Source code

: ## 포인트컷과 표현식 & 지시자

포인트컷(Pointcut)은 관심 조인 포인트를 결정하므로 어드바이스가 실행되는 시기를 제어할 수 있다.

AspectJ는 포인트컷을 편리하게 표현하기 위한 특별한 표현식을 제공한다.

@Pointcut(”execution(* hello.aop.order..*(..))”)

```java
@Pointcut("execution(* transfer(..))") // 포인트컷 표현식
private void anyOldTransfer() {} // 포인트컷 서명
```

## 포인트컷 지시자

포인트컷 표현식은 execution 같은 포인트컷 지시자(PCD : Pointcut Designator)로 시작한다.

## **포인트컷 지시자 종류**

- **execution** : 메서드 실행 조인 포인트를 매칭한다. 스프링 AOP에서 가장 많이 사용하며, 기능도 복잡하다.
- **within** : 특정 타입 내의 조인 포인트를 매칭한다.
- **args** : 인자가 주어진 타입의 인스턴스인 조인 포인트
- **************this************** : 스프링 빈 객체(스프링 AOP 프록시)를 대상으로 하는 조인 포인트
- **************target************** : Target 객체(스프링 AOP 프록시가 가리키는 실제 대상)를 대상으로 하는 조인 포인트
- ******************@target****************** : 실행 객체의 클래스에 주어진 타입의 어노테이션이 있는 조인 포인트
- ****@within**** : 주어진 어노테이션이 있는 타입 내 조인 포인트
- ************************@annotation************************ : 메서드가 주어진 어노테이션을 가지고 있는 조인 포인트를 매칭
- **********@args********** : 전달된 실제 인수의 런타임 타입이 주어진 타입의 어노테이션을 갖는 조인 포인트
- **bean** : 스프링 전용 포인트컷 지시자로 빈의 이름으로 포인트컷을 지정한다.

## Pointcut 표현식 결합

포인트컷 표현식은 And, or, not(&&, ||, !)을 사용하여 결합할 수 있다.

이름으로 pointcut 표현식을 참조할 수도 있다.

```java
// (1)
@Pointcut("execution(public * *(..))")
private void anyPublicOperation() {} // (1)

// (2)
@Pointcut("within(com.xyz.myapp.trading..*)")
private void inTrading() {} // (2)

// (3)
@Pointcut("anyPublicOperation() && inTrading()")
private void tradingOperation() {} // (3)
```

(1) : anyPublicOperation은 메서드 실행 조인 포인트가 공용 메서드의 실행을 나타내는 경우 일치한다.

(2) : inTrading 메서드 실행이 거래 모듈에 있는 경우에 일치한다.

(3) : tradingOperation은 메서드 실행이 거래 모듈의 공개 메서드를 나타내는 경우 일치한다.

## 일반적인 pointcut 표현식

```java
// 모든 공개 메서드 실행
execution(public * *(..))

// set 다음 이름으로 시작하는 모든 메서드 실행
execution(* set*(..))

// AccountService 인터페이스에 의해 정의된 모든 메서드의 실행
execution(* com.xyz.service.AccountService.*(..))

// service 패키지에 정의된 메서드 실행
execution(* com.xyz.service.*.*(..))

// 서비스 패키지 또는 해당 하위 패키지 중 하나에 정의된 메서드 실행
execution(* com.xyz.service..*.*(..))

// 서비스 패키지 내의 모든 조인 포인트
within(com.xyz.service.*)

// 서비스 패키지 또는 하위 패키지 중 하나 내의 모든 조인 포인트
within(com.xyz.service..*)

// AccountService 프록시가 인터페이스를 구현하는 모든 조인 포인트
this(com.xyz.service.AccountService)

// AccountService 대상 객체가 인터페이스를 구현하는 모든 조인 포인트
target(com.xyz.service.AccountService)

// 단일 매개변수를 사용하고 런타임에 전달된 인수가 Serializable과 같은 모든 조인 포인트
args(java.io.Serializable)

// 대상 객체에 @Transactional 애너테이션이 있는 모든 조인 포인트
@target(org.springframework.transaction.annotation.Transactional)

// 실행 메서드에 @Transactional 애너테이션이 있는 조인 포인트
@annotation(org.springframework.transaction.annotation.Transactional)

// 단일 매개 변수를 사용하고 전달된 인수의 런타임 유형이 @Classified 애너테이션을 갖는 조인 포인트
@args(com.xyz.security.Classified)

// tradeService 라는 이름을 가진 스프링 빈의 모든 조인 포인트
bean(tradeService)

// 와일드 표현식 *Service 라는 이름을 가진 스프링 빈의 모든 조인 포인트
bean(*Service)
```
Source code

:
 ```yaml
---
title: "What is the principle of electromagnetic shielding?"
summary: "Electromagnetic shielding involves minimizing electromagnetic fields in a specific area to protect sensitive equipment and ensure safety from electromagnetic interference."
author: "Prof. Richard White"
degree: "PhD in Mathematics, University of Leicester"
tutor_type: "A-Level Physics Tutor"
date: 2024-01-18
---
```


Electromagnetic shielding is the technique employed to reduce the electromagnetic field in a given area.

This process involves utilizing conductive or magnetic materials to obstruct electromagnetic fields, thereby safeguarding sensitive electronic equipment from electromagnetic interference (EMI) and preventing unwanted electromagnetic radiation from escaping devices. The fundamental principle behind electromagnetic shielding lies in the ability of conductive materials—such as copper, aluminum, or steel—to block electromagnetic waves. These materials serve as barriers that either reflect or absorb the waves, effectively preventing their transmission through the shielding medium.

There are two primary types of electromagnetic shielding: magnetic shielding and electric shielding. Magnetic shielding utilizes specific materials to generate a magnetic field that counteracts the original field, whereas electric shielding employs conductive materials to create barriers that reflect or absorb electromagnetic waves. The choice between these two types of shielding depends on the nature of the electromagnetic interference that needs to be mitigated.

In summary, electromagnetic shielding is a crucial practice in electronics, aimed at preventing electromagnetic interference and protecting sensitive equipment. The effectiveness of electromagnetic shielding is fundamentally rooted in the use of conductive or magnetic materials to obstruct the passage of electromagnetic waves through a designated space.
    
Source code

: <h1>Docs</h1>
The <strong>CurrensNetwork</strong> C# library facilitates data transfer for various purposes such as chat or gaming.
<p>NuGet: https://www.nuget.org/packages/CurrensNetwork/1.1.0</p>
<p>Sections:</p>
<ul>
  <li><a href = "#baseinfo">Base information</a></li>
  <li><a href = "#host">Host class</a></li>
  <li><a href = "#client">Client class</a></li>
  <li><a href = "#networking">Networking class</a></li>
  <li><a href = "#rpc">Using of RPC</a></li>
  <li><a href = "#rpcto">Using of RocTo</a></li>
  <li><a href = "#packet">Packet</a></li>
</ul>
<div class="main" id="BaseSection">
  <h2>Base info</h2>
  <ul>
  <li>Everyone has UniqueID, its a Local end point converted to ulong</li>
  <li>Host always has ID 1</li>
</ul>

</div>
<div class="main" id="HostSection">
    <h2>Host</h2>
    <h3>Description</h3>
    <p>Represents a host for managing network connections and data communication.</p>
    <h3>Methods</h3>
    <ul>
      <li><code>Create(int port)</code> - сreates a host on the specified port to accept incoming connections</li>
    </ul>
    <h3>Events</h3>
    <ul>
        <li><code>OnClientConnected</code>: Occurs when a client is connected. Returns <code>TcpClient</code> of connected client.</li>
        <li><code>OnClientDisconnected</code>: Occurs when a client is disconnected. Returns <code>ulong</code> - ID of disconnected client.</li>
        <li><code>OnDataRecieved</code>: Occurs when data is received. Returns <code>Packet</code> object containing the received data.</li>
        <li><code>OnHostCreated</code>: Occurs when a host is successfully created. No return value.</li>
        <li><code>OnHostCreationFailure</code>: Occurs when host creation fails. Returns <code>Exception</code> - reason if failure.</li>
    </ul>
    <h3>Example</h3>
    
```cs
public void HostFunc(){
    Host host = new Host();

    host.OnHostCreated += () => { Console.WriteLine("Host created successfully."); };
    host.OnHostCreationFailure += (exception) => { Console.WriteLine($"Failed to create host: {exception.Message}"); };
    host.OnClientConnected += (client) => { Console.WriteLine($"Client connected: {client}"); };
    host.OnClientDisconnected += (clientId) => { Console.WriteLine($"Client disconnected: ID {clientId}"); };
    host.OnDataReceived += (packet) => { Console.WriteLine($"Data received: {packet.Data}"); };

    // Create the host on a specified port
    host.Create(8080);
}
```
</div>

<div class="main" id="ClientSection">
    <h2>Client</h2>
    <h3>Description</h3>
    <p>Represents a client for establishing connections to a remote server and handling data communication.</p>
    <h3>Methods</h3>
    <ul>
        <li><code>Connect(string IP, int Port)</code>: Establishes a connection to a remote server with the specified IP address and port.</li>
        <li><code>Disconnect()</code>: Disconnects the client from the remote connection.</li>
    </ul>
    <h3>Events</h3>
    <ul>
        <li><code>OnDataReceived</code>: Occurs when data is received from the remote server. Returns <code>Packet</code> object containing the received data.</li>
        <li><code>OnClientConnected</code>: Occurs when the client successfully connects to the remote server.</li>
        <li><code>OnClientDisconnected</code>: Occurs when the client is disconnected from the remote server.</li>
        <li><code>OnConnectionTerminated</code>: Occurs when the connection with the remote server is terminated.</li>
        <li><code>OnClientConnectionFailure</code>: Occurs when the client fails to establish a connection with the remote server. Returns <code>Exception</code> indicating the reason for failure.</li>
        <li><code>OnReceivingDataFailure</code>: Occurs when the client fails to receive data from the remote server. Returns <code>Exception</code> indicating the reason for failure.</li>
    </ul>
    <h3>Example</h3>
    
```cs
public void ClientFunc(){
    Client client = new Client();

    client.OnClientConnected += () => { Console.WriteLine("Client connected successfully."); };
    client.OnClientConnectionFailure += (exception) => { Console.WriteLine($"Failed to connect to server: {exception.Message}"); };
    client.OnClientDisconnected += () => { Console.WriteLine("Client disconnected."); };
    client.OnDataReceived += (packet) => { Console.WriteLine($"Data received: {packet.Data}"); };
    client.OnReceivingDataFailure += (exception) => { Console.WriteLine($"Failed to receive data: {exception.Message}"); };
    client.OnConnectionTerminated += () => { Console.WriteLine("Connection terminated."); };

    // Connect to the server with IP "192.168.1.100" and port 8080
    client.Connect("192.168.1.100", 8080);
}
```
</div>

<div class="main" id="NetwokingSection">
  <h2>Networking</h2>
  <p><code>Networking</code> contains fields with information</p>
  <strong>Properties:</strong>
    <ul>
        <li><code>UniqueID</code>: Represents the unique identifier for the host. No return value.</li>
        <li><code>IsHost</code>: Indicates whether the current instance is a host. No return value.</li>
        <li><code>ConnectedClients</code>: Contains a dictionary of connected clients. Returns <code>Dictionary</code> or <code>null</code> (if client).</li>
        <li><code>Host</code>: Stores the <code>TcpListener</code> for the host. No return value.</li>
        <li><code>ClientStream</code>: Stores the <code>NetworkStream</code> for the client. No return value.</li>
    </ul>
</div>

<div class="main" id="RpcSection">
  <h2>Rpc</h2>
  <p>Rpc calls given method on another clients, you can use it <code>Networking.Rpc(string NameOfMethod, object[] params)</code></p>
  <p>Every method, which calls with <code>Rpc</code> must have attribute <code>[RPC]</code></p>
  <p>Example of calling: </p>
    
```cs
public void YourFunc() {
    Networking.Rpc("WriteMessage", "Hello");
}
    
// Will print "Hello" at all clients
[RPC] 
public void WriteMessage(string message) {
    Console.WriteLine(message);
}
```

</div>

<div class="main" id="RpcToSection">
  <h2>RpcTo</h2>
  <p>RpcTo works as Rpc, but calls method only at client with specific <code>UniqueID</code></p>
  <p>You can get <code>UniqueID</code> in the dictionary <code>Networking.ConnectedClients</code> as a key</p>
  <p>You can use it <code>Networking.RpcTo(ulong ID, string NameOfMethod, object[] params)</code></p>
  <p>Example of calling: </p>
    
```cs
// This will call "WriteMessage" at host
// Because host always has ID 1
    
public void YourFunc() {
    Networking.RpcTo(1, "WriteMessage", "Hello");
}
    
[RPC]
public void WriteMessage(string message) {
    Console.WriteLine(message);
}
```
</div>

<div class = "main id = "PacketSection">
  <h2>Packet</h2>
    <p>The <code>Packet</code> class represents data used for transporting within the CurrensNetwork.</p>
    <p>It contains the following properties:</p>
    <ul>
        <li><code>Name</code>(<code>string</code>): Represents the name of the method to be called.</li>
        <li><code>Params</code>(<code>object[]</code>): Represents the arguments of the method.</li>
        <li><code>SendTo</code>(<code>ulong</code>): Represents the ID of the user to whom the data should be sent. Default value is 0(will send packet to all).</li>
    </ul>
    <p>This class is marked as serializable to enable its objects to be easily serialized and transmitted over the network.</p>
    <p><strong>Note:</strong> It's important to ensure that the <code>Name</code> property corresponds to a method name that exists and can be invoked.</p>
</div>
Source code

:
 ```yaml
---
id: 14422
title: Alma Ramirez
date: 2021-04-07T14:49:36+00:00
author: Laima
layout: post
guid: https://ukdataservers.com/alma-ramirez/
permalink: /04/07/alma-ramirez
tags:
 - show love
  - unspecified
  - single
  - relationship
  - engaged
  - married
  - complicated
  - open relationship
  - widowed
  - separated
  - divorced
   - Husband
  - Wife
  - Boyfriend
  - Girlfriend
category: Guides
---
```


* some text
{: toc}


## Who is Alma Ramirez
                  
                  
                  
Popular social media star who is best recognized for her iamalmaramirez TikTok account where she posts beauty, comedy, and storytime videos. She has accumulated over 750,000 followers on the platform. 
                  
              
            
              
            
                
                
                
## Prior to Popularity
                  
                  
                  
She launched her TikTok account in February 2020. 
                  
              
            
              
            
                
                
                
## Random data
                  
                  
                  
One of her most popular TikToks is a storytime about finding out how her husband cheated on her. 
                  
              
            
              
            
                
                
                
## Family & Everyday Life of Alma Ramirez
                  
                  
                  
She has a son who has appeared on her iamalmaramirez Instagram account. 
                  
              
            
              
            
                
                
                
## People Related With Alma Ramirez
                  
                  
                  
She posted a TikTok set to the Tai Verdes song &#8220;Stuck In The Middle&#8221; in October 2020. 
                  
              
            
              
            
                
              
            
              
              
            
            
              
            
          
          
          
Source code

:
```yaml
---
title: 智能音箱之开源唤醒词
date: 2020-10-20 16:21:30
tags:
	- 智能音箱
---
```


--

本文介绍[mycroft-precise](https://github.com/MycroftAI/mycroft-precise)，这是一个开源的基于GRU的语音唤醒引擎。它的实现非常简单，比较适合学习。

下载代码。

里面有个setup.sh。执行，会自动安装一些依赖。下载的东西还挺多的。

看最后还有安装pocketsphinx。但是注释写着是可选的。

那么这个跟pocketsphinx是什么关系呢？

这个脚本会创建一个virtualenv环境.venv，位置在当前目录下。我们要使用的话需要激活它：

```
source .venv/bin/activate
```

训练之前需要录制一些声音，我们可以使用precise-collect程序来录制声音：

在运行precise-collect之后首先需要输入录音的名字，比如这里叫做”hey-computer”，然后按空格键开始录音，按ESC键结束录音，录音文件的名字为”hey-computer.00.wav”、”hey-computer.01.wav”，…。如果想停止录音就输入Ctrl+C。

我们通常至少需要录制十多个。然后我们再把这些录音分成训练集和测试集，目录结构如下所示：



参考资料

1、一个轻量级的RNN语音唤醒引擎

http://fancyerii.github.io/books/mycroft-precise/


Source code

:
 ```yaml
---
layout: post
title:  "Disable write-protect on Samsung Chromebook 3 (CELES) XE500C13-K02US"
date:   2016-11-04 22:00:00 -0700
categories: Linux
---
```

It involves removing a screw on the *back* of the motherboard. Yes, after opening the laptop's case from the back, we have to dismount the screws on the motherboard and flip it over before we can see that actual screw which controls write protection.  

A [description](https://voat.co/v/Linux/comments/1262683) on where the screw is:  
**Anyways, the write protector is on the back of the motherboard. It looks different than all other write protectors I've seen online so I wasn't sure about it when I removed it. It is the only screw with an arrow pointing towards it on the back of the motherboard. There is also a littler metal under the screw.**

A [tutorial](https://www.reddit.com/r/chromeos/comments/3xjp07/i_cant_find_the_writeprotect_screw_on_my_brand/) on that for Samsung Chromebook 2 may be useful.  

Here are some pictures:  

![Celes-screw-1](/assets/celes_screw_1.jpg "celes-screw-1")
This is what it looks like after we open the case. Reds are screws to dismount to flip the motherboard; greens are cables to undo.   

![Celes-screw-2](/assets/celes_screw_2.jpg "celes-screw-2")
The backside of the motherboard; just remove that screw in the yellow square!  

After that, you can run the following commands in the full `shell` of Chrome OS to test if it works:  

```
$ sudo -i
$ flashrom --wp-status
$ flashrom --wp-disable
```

****************

EXERCISE REQUIREMENTS: Write down only the number of lines that contain the string "date" in the listing.

OUTPUT FOR THIS EXERCISE: 4